[Opening Records for processing section]

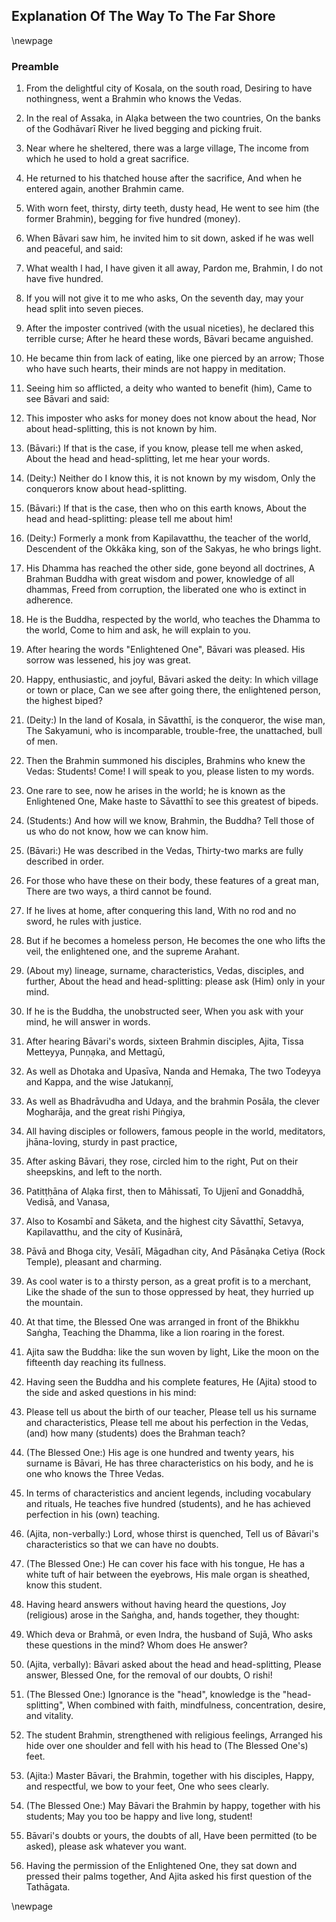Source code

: ## Explanation Of The Way To The Far Shore

\newpage

### Preamble

1. From the delightful city of Kosala, on the south road,
Desiring to have nothingness, went a Brahmin who knows the Vedas.

2. In the real of Assaka, in Alạka between the two countries,
On the banks of the Godhāvarī River he lived begging and picking fruit.

3. Near where he sheltered, there was a large village,
The income from which he used to hold a great sacrifice.

4. He returned to his thatched house after the sacrifice,
And when he entered again, another Brahmin came.

5. With worn feet, thirsty, dirty teeth, dusty head,
He went to see him (the former Brahmin), begging for five hundred (money).

6. When Bāvari saw him, he invited him to sit down,
asked if he was well and peaceful, and said:

7. What wealth I had, I have given it all away,
Pardon me, Brahmin, I do not have five hundred.

8. If you will not give it to me who asks,
On the seventh day, may your head split into seven pieces.

9. After the imposter contrived (with the usual niceties), he declared this
   terrible curse;
After he heard these words, Bāvari became anguished.

10. He became thin from lack of eating, like one pierced by an arrow;
Those who have such hearts, their minds are not happy in meditation.

11. Seeing him so afflicted, a deity who wanted to benefit (him),
Came to see Bāvari and said:

12. This imposter who asks for money does not know about the head,
Nor about head-splitting, this is not known by him.

13. (Bāvari:) If that is the case, if you know, please tell me when asked,
About the head and head-splitting, let me hear your words.

14. (Deity:) Neither do I know this, it is not known by my wisdom,
Only the conquerors know about head-splitting.

15. (Bāvari:) If that is the case, then who on this earth knows,
About the head and head-splitting: please tell me about him!

16. (Deity:) Formerly a monk from Kapilavatthu, the teacher of the world,
Descendent of the Okkāka king, son of the Sakyas, he who brings light.

17. His Dhamma has reached the other side, gone beyond all doctrines,
A Brahman Buddha with great wisdom and power, knowledge of all dhammas,
Freed from corruption, the liberated one who is extinct in adherence.

18. He is the Buddha, respected by the world, who teaches the Dhamma to the world,
Come to him and ask, he will explain to you.

19. After hearing the words "Enlightened One", Bāvari was pleased.
His sorrow was lessened, his joy was great.

20. Happy, enthusiastic, and joyful, Bāvari asked the deity:
In which village or town or place,
Can we see after going there, the enlightened person, the highest biped?

21. (Deity:) In the land of Kosala, in Sāvatthī, is the conqueror, the wise man,
The Sakyamuni, who is incomparable, trouble-free, the unattached, bull of men.

22. Then the Brahmin summoned his disciples, Brahmins who knew the Vedas:
Students! Come! I will speak to you, please listen to my words.

23. One rare to see, now he arises in the world;
he is known as the Enlightened One,
Make haste to Sāvatthī to see this greatest of bipeds.

24. (Students:) And how will we know, Brahmin, the Buddha?
Tell those of us who do not know, how we can know him.

25. (Bāvari:) He was described in the Vedas,
Thirty-two marks are fully described in order.

26. For those who have these on their body, these features of a great man,
There are two ways, a third cannot be found.

27. If he lives at home, after conquering this land,
With no rod and no sword, he rules with justice.

28. But if he becomes a homeless person,
He becomes the one who lifts the veil, the enlightened one, and the supreme Arahant.

29. (About my) lineage, surname, characteristics, Vedas, disciples, and further,
About the head and head-splitting: please ask (Him) only in your mind.

30. If he is the Buddha, the unobstructed seer,
When you ask with your mind, he will answer in words.

31. After hearing Bāvari's words, sixteen Brahmin disciples,
Ajita, Tissa Metteyya, Punṇạka, and Mettagū,

32. As well as Dhotaka and Upasīva, Nanda and Hemaka,
The two Todeyya and Kappa, and the wise Jatukanṇị̄,

33. As well as Bhadrāvudha and Udaya, and the brahmin Posāla,
the clever Mogharāja, and the great rishi Piṅgiya,

34. All having disciples or followers, famous people in the world,
meditators, jhāna-loving, sturdy in past practice,

35. After asking Bāvari, they rose, circled him to the right,
Put on their sheepskins, and left to the north.

36. Patitṭḥāna of Alạka first, then to Māhissatī,
To Ujjenī and Gonaddhā, Vedisā, and Vanasa,

37. Also to Kosambī and Sāketa, and the highest city Sāvatthī,
Setavya, Kapilavatthu, and the city of Kusinārā,

38. Pāvā and Bhoga city, Vesālī, Māgadhan city,
And Pāsānạka Cetiya (Rock Temple), pleasant and charming.

39. As cool water is to a thirsty person, as a great profit is to a merchant,
Like the shade of the sun to those oppressed by heat, they hurried up the mountain.

40. At that time, the Blessed One was arranged in front of the Bhikkhu Saṅgha,
Teaching the Dhamma, like a lion roaring in the forest.

41. Ajita saw the Buddha: like the sun woven by light,
Like the moon on the fifteenth day reaching its fullness.

42. Having seen the Buddha and his complete features,
He (Ajita) stood to the side and asked questions in his mind:

43. Please tell us about the birth of our teacher,
    Please tell us his surname and characteristics,
Please tell me about his perfection in the Vedas,
    (and) how many (students) does the Brahman teach?

44. (The Blessed One:) His age is one hundred and twenty years, his surname is Bāvari,
He has three characteristics on his body, and he is one who knows the Three Vedas.

45. In terms of characteristics and ancient legends,
    including vocabulary and rituals,
He teaches five hundred (students), and he has achieved perfection in his (own) teaching.

46. (Ajita, non-verbally:) Lord, whose thirst is quenched,
Tell us of Bāvari's characteristics so that we can have no doubts.

47. (The Blessed One:) He can cover his face with his tongue,
    He has a white tuft of hair between the eyebrows,
His male organ is sheathed, know this student.

48. Having heard answers without having heard the questions,
Joy (religious) arose in the Saṅgha, and, hands together, they thought:

49. Which deva or Brahmā, or even Indra, the husband of Sujā,
Who asks these questions in the mind? Whom does He answer?

50. (Ajita, verbally): Bāvari asked about the head and head-splitting,
Please answer, Blessed One, for the removal of our doubts, O rishi!

51. (The Blessed One:) Ignorance is the "head", knowledge is the "head-splitting",
When combined with faith, mindfulness, concentration, desire, and vitality.

52. The student Brahmin, strengthened with religious feelings,
Arranged his hide over one shoulder and fell with his head to (The Blessed One's) feet.

53. (Ajita:) Master Bāvari, the Brahmin, together with his disciples,
Happy, and respectful, we bow to your feet, One who sees clearly.

54. (The Blessed One:) May Bāvari the Brahmin by happy, together with his students;
May you too be happy and live long, student!

55. Bāvari's doubts or yours, the doubts of all,
Have been permitted (to be asked), please ask whatever you want.

56. Having the permission of the Enlightened One, they sat down and pressed their palms together,
And Ajita asked his first question of the Tathāgata.

\newpage
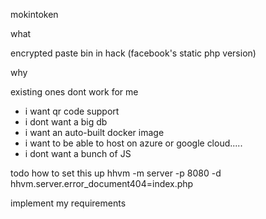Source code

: mokintoken

what

encrypted paste bin in hack (facebook's static php version)

why

existing ones dont work for me

- i want qr code support
- i dont want a big db
- i want an auto-built docker image
- i want to be able to host on azure or google cloud.....
- i dont want a bunch of JS

todo
how to set this up
hhvm -m server -p 8080 -d hhvm.server.error_document404=index.php

implement my requirements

[Closing Records for processing section]

Exactly as written, copy out the listing, but without any pictures.

Source code

: ## Explanation Of The Way To The Far Shore

\newpage

### Preamble

1. From the delightful city of Kosala, on the south road,
Desiring to have nothingness, went a Brahmin who knows the Vedas.

2. In the real of Assaka, in Alạka between the two countries,
On the banks of the Godhāvarī River he lived begging and picking fruit.

3. Near where he sheltered, there was a large village,
The income from which he used to hold a great sacrifice.

4. He returned to his thatched house after the sacrifice,
And when he entered again, another Brahmin came.

5. With worn feet, thirsty, dirty teeth, dusty head,
He went to see him (the former Brahmin), begging for five hundred (money).

6. When Bāvari saw him, he invited him to sit down,
asked if he was well and peaceful, and said:

7. What wealth I had, I have given it all away,
Pardon me, Brahmin, I do not have five hundred.

8. If you will not give it to me who asks,
On the seventh day, may your head split into seven pieces.

9. After the imposter contrived (with the usual niceties), he declared this
   terrible curse;
After he heard these words, Bāvari became anguished.

10. He became thin from lack of eating, like one pierced by an arrow;
Those who have such hearts, their minds are not happy in meditation.

11. Seeing him so afflicted, a deity who wanted to benefit (him),
Came to see Bāvari and said:

12. This imposter who asks for money does not know about the head,
Nor about head-splitting, this is not known by him.

13. (Bāvari:) If that is the case, if you know, please tell me when asked,
About the head and head-splitting, let me hear your words.

14. (Deity:) Neither do I know this, it is not known by my wisdom,
Only the conquerors know about head-splitting.

15. (Bāvari:) If that is the case, then who on this earth knows,
About the head and head-splitting: please tell me about him!

16. (Deity:) Formerly a monk from Kapilavatthu, the teacher of the world,
Descendent of the Okkāka king, son of the Sakyas, he who brings light.

17. His Dhamma has reached the other side, gone beyond all doctrines,
A Brahman Buddha with great wisdom and power, knowledge of all dhammas,
Freed from corruption, the liberated one who is extinct in adherence.

18. He is the Buddha, respected by the world, who teaches the Dhamma to the world,
Come to him and ask, he will explain to you.

19. After hearing the words "Enlightened One", Bāvari was pleased.
His sorrow was lessened, his joy was great.

20. Happy, enthusiastic, and joyful, Bāvari asked the deity:
In which village or town or place,
Can we see after going there, the enlightened person, the highest biped?

21. (Deity:) In the land of Kosala, in Sāvatthī, is the conqueror, the wise man,
The Sakyamuni, who is incomparable, trouble-free, the unattached, bull of men.

22. Then the Brahmin summoned his disciples, Brahmins who knew the Vedas:
Students! Come! I will speak to you, please listen to my words.

23. One rare to see, now he arises in the world;
he is known as the Enlightened One,
Make haste to Sāvatthī to see this greatest of bipeds.

24. (Students:) And how will we know, Brahmin, the Buddha?
Tell those of us who do not know, how we can know him.

25. (Bāvari:) He was described in the Vedas,
Thirty-two marks are fully described in order.

26. For those who have these on their body, these features of a great man,
There are two ways, a third cannot be found.

27. If he lives at home, after conquering this land,
With no rod and no sword, he rules with justice.

28. But if he becomes a homeless person,
He becomes the one who lifts the veil, the enlightened one, and the supreme Arahant.

29. (About my) lineage, surname, characteristics, Vedas, disciples, and further,
About the head and head-splitting: please ask (Him) only in your mind.

30. If he is the Buddha, the unobstructed seer,
When you ask with your mind, he will answer in words.

31. After hearing Bāvari's words, sixteen Brahmin disciples,
Ajita, Tissa Metteyya, Punṇạka, and Mettagū,

32. As well as Dhotaka and Upasīva, Nanda and Hemaka,
The two Todeyya and Kappa, and the wise Jatukanṇị̄,

33. As well as Bhadrāvudha and Udaya, and the brahmin Posāla,
the clever Mogharāja, and the great rishi Piṅgiya,

34. All having disciples or followers, famous people in the world,
meditators, jhāna-loving, sturdy in past practice,

35. After asking Bāvari, they rose, circled him to the right,
Put on their sheepskins, and left to the north.

36. Patitṭḥāna of Alạka first, then to Māhissatī,
To Ujjenī and Gonaddhā, Vedisā, and Vanasa,

37. Also to Kosambī and Sāketa, and the highest city Sāvatthī,
Setavya, Kapilavatthu, and the city of Kusinārā,

38. Pāvā and Bhoga city, Vesālī, Māgadhan city,
And Pāsānạka Cetiya (Rock Temple), pleasant and charming.

39. As cool water is to a thirsty person, as a great profit is to a merchant,
Like the shade of the sun to those oppressed by heat, they hurried up the mountain.

40. At that time, the Blessed One was arranged in front of the Bhikkhu Saṅgha,
Teaching the Dhamma, like a lion roaring in the forest.

41. Ajita saw the Buddha: like the sun woven by light,
Like the moon on the fifteenth day reaching its fullness.

42. Having seen the Buddha and his complete features,
He (Ajita) stood to the side and asked questions in his mind:

43. Please tell us about the birth of our teacher,
    Please tell us his surname and characteristics,
Please tell me about his perfection in the Vedas,
    (and) how many (students) does the Brahman teach?

44. (The Blessed One:) His age is one hundred and twenty years, his surname is Bāvari,
He has three characteristics on his body, and he is one who knows the Three Vedas.

45. In terms of characteristics and ancient legends,
    including vocabulary and rituals,
He teaches five hundred (students), and he has achieved perfection in his (own) teaching.

46. (Ajita, non-verbally:) Lord, whose thirst is quenched,
Tell us of Bāvari's characteristics so that we can have no doubts.

47. (The Blessed One:) He can cover his face with his tongue,
    He has a white tuft of hair between the eyebrows,
His male organ is sheathed, know this student.

48. Having heard answers without having heard the questions,
Joy (religious) arose in the Saṅgha, and, hands together, they thought:

49. Which deva or Brahmā, or even Indra, the husband of Sujā,
Who asks these questions in the mind? Whom does He answer?

50. (Ajita, verbally): Bāvari asked about the head and head-splitting,
Please answer, Blessed One, for the removal of our doubts, O rishi!

51. (The Blessed One:) Ignorance is the "head", knowledge is the "head-splitting",
When combined with faith, mindfulness, concentration, desire, and vitality.

52. The student Brahmin, strengthened with religious feelings,
Arranged his hide over one shoulder and fell with his head to (The Blessed One's) feet.

53. (Ajita:) Master Bāvari, the Brahmin, together with his disciples,
Happy, and respectful, we bow to your feet, One who sees clearly.

54. (The Blessed One:) May Bāvari the Brahmin by happy, together with his students;
May you too be happy and live long, student!

55. Bāvari's doubts or yours, the doubts of all,
Have been permitted (to be asked), please ask whatever you want.

56. Having the permission of the Enlightened One, they sat down and pressed their palms together,
And Ajita asked his first question of the Tathāgata.

\newpage
Source code

: mokintoken

what

encrypted paste bin in hack (facebook's static php version)

why

existing ones dont work for me

- i want qr code support
- i dont want a big db
- i want an auto-built docker image
- i want to be able to host on azure or google cloud.....
- i dont want a bunch of JS

todo
how to set this up
hhvm -m server -p 8080 -d hhvm.server.error_document404=index.php

implement my requirements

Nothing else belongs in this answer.